The agency should ensure that all substantive interactions with drug sponsors are properly memorialised, establish a protocol for joint briefing documents with drug sponsors, and update its industry guidance on the developments and review of new Alzheimer’s drugs, the report recommended.
Biogen and other drugmakers should communicate to the FDA any concerns over safety and efficacy as well as take value and patient access into consideration when setting prices, the report said.
An FDA spokesman said its decision to approve Aduhelm was based on scientific evaluation of the data contained in the application. He pointed to the FDA’s internal review finding its staff’s interactions with Biogen appropriate.
The FDA has already begun implementing some of the report’s recommendations, the spokesman said.
“Biogen stands by the integrity of the actions we have taken,” the biotech company said in an emailed statement.
“As stated in the congressional report, an (FDA) review concluded that, 'There is no evidence that these interactions with the sponsor in advance of filing were anything but appropriate in this situation,'” Biogen said.
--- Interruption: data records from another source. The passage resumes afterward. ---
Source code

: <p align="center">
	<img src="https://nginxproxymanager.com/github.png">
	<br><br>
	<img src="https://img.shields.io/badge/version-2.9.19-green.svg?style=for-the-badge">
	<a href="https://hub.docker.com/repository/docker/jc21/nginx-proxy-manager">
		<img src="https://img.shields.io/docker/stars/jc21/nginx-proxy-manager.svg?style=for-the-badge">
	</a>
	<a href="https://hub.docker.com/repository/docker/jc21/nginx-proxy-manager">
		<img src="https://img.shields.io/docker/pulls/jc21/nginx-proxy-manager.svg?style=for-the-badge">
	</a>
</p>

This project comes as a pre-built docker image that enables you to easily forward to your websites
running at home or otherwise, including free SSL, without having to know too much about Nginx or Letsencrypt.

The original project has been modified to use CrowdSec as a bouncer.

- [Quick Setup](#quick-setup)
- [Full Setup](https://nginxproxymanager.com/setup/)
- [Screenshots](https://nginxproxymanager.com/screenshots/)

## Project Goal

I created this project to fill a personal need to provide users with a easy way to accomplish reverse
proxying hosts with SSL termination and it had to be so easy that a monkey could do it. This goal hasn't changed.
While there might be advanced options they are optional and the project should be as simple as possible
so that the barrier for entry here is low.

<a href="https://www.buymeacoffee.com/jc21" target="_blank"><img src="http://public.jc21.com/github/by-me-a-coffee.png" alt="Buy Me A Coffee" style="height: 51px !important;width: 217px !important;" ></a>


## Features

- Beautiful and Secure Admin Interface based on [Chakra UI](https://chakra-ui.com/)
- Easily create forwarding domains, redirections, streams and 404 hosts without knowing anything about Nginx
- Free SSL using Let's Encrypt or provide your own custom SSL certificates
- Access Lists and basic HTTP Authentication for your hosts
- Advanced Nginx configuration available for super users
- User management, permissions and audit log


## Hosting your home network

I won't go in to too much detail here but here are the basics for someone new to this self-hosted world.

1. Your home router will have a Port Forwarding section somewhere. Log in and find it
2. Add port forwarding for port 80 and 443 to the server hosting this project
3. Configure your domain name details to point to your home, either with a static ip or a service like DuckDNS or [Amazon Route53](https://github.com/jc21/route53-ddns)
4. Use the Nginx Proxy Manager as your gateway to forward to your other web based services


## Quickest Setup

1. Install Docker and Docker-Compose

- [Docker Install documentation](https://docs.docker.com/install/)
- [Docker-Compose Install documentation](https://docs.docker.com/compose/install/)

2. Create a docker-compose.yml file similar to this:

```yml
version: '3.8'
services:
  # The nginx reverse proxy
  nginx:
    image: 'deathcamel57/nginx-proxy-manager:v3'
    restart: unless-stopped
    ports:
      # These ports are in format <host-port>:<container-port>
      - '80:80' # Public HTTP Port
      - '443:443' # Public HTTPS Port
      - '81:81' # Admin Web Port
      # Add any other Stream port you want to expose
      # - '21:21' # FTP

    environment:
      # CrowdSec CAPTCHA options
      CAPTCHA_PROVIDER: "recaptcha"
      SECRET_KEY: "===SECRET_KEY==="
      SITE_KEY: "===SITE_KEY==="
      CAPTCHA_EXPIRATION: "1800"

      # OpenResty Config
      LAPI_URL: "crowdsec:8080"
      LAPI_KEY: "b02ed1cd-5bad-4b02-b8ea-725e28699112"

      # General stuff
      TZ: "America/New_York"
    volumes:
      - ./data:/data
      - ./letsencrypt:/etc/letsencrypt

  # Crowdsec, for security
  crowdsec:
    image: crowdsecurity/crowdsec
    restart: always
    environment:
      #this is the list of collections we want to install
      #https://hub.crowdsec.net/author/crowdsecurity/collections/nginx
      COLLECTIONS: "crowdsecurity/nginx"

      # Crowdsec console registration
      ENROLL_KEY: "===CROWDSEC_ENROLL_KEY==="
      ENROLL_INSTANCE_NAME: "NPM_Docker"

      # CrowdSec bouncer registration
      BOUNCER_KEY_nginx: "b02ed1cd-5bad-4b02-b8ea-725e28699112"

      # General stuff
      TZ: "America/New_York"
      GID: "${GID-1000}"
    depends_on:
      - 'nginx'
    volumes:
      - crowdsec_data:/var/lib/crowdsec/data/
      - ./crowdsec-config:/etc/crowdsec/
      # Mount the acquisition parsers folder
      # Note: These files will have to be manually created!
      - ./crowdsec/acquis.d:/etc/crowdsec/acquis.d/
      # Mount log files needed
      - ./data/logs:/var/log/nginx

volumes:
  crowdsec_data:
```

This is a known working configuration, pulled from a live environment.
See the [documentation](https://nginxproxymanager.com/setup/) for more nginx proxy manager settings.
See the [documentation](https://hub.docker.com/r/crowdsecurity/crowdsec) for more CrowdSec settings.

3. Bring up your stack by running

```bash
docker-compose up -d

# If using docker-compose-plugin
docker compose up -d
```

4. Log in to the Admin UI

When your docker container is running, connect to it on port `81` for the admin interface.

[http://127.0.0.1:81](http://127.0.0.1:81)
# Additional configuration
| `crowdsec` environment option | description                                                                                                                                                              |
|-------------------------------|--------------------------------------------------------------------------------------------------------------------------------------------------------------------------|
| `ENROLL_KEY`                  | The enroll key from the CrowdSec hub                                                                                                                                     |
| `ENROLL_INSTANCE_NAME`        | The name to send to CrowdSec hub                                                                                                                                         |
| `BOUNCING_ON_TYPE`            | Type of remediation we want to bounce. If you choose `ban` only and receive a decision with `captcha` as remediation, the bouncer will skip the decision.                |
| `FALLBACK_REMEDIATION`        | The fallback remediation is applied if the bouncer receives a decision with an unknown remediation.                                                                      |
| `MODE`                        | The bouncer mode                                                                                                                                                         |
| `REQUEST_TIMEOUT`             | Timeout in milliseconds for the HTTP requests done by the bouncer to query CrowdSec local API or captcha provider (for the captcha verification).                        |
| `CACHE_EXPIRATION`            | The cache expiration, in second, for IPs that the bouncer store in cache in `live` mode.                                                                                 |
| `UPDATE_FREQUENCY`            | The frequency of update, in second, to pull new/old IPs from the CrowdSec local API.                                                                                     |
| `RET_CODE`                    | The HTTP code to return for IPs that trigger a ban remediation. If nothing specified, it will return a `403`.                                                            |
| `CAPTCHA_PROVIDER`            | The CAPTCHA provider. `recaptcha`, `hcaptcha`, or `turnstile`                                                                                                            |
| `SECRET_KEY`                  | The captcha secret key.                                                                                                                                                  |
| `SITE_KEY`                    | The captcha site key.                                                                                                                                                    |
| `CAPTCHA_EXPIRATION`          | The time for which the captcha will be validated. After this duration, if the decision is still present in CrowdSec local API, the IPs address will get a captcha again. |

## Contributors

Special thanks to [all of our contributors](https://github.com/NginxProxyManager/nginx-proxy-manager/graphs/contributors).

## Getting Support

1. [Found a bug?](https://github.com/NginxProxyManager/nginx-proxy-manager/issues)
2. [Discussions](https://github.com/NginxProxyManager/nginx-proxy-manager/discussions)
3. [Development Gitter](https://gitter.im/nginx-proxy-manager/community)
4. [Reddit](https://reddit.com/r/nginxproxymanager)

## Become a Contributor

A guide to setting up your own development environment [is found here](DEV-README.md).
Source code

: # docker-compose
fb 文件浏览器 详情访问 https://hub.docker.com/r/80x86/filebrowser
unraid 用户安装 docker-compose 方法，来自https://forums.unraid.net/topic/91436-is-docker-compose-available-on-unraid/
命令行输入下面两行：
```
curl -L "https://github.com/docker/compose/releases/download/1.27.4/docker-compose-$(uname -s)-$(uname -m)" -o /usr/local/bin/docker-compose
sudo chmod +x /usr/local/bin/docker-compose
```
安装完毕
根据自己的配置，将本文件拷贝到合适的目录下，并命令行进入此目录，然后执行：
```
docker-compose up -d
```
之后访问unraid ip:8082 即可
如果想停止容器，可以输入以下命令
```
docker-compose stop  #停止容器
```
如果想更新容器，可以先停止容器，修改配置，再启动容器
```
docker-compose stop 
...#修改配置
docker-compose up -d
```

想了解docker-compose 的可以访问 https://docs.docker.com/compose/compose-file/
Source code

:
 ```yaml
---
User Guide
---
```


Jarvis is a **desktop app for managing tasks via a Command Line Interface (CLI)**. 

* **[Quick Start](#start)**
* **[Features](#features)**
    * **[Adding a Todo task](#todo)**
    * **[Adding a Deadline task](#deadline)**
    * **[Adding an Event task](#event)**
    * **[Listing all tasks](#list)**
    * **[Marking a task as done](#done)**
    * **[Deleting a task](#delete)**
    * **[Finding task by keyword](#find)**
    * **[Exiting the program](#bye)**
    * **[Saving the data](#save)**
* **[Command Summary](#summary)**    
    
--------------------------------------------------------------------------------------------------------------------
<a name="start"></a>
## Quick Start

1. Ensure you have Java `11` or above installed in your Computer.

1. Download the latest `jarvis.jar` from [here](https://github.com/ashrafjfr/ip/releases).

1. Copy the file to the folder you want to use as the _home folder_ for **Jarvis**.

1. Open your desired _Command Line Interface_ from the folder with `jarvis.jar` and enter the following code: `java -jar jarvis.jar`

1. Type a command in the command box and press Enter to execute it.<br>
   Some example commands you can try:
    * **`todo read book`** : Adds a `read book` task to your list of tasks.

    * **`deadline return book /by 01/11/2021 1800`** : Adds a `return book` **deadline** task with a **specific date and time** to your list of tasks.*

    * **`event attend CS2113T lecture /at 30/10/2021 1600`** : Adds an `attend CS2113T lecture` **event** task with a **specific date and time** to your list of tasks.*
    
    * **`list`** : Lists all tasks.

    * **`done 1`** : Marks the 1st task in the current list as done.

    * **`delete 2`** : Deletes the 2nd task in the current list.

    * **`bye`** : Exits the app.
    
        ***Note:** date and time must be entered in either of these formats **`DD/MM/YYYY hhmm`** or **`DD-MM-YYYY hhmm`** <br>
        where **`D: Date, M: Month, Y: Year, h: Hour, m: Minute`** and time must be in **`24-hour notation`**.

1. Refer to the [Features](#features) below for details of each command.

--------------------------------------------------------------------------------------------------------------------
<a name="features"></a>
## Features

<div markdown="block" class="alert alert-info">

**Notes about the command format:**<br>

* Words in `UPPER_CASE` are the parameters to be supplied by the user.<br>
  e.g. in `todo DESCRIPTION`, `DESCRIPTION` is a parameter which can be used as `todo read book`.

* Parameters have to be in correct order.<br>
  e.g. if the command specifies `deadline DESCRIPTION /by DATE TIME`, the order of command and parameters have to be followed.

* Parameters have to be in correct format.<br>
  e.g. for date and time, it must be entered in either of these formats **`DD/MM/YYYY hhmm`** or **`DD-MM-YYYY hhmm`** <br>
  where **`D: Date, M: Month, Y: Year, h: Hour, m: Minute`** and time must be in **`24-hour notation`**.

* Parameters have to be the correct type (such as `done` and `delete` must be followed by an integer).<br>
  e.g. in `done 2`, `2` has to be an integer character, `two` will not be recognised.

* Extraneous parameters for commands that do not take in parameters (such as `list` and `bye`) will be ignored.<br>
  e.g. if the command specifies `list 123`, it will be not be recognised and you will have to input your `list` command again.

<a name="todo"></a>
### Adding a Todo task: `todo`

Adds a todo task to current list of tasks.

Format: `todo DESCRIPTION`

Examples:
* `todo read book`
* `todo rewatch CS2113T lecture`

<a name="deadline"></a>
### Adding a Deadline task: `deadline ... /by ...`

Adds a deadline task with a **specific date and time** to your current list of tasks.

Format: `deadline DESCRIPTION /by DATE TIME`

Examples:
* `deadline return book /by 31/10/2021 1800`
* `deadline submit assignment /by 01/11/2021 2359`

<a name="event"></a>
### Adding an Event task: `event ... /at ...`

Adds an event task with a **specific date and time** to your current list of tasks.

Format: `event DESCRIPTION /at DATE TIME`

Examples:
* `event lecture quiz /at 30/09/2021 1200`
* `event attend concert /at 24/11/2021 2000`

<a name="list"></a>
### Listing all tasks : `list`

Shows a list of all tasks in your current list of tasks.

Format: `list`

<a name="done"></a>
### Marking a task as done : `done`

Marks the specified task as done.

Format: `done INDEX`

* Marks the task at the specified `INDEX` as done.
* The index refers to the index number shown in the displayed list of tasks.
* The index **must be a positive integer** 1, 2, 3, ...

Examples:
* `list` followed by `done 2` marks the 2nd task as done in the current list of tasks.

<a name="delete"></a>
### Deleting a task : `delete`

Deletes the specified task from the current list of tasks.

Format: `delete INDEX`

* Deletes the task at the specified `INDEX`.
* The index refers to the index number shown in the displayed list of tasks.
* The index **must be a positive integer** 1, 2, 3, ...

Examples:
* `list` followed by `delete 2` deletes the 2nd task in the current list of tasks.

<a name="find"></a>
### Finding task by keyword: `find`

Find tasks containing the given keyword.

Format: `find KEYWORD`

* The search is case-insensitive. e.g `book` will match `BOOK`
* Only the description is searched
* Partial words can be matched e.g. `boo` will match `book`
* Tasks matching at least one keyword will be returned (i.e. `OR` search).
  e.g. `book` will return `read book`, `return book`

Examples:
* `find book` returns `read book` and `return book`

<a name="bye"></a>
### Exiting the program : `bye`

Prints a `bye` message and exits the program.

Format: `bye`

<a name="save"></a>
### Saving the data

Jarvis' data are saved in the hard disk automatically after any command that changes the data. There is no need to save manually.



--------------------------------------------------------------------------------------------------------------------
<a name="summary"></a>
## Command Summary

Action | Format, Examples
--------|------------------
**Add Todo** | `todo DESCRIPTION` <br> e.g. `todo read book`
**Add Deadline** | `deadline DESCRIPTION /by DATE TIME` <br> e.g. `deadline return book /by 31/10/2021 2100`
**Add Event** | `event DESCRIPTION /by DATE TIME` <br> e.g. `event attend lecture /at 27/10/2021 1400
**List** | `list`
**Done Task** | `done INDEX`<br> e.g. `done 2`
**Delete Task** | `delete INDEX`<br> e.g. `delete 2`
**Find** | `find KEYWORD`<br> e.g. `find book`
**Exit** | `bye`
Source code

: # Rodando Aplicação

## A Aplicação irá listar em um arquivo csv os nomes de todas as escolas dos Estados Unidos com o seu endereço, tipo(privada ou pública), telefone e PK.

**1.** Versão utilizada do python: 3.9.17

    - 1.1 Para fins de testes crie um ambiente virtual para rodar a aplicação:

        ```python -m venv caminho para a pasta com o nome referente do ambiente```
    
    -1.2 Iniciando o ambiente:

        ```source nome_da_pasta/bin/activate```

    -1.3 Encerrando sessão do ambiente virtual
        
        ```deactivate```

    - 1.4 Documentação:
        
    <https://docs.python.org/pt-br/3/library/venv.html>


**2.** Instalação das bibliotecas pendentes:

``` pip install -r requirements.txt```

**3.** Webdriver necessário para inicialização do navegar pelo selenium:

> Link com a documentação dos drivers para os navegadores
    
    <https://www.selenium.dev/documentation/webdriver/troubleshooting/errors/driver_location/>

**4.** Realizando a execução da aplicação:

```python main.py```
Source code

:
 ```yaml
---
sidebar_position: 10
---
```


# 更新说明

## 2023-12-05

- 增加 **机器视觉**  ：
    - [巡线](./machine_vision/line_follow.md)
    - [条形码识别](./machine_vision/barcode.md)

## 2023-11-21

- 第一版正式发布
Documents obtained by the committees show that FDA staff and Biogen held at least 115 meetings, calls, and email exchanges over a 12-month period starting July 2019. The total number of meetings is unknown because the FDA failed to keep a clear record of informal meetings and interactions between its staff and Biogen representatives.
The investigation identified an additional 66 calls and email exchanges that were not memorialised.
The FDA inappropriately collaborated with Biogen on a joint briefing document for the peripheral and central nervous system advisory committee, the report said, with FDA and Biogen staff working closely for months in advance of the November 2020 meeting to prepare the document, which failed to adequately represent differing views within the agency.
“Using a joint briefing document afforded Biogen advance insight into FDA’s responses and direct guidance from the agency in drafting the company’s own sections,” the report made public to media organisations said.
When none of the advisory panel members voted to approve Aduhelm, the FDA pivoted to using its accelerated approval pathway – typically used for rare diseases or small patient populations that lack access to effective treatments – despite having considered the drug under the traditional approval pathway for nine months, the report said. It did so on a substantially abbreviated timeline, approving it after three weeks of review, and for a broad label indication of “people with Alzheimer’s disease” that was unsupported by clinical data, the report said.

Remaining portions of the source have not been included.